Records supplied section start

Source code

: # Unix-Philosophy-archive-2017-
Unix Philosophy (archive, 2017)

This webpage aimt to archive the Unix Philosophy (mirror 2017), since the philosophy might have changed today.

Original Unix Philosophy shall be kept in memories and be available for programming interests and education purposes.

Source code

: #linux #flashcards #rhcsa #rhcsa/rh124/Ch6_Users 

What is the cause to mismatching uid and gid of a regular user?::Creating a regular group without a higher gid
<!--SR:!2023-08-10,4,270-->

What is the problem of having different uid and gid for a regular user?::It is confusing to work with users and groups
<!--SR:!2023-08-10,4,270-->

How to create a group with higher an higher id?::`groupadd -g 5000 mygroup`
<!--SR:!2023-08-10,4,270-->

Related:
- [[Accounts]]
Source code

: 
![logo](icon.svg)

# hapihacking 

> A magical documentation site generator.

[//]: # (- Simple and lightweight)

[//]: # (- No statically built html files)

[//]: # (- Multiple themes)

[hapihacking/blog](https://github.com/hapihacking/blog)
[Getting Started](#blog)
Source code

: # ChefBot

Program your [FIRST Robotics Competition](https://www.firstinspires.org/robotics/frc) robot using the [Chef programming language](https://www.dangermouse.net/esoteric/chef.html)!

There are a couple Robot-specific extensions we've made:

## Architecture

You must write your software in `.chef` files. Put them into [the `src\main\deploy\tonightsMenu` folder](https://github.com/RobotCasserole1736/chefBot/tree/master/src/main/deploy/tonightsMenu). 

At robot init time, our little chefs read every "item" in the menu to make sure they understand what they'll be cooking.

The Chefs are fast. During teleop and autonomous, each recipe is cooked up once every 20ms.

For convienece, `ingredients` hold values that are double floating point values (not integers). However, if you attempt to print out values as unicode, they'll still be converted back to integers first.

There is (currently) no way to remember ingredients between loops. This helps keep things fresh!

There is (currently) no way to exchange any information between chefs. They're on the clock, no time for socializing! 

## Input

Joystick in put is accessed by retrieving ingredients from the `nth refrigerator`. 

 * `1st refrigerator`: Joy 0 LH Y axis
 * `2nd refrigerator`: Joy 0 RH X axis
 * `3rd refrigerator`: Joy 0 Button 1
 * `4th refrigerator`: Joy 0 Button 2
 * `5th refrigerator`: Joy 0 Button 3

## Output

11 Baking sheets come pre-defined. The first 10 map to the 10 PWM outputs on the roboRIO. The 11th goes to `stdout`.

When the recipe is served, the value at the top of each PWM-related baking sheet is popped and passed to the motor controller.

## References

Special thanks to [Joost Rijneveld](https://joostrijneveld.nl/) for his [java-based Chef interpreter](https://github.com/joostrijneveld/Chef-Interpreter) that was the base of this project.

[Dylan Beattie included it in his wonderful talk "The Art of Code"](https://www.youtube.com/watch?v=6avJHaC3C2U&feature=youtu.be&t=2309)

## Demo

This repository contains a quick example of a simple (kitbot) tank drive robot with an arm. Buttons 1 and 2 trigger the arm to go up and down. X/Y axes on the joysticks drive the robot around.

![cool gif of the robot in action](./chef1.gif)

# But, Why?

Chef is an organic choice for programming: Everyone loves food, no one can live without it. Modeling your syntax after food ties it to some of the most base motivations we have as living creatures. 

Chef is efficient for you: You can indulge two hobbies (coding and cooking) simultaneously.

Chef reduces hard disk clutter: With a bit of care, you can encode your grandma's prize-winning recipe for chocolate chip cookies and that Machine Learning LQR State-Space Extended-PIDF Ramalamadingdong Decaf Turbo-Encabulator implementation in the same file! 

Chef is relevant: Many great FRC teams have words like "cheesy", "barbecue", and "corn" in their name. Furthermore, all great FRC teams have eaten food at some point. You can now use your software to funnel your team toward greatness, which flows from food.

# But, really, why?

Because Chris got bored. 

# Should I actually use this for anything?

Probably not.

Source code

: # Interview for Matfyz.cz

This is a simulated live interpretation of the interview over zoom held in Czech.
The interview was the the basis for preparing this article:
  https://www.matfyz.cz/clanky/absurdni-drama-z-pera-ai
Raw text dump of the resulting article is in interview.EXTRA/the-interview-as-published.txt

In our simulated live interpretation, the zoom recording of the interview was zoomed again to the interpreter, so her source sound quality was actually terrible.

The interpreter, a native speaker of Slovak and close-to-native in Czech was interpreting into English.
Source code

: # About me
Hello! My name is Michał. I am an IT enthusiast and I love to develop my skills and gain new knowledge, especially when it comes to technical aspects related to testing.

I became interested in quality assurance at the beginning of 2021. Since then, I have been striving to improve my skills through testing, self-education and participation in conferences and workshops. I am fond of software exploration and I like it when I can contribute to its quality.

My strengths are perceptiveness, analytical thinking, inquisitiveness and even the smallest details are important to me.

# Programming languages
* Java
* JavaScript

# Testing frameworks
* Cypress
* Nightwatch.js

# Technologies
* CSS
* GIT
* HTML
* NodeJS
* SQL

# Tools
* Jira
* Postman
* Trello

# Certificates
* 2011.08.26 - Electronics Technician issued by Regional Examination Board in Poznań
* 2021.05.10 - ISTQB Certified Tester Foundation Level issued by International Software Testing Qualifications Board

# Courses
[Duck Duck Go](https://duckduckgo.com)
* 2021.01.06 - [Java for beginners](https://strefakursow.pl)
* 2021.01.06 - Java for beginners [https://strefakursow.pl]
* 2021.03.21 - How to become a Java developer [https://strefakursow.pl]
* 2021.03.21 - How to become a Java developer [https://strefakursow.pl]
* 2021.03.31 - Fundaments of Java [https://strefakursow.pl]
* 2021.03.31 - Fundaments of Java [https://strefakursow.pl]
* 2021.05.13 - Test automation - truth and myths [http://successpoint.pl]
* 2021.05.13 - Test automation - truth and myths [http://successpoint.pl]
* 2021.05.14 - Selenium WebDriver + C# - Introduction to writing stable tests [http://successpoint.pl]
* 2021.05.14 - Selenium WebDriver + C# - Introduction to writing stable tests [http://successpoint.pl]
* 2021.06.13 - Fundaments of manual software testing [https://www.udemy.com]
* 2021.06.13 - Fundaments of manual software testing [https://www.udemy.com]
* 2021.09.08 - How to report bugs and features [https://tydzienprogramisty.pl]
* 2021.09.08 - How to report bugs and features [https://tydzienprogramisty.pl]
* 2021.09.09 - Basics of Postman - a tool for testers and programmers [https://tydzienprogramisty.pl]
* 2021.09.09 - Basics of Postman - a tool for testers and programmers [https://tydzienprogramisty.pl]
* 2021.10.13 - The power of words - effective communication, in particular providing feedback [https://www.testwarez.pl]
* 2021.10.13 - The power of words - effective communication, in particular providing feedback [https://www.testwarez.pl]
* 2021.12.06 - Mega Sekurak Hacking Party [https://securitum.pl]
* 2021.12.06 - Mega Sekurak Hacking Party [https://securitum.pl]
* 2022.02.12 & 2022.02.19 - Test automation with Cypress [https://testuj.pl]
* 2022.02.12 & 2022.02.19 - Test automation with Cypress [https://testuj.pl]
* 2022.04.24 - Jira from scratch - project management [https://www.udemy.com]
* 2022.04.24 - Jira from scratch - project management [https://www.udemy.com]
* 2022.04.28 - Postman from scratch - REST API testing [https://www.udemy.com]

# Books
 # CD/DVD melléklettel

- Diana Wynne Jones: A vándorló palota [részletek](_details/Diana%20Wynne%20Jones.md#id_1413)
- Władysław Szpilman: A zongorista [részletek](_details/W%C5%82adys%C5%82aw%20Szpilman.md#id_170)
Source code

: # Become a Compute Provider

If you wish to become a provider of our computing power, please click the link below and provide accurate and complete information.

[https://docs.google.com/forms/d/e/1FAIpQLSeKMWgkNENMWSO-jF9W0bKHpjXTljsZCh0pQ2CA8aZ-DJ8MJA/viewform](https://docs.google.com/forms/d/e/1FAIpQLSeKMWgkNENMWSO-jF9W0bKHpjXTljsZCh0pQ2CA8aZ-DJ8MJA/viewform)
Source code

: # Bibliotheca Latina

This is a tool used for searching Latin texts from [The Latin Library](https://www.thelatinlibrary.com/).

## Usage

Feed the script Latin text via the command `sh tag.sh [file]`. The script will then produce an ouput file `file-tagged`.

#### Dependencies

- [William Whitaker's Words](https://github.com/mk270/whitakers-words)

Records supplied section end

### Task
When copying the data above, please keep exactly the lines from its first line through the line with "This webpage aimt", both ends included, and drop the rest.

### Written answer
Source code

: # Unix-Philosophy-archive-2017-
Unix Philosophy (archive, 2017)

This webpage aimt to archive the Unix Philosophy (mirror 2017), since the philosophy might have changed today.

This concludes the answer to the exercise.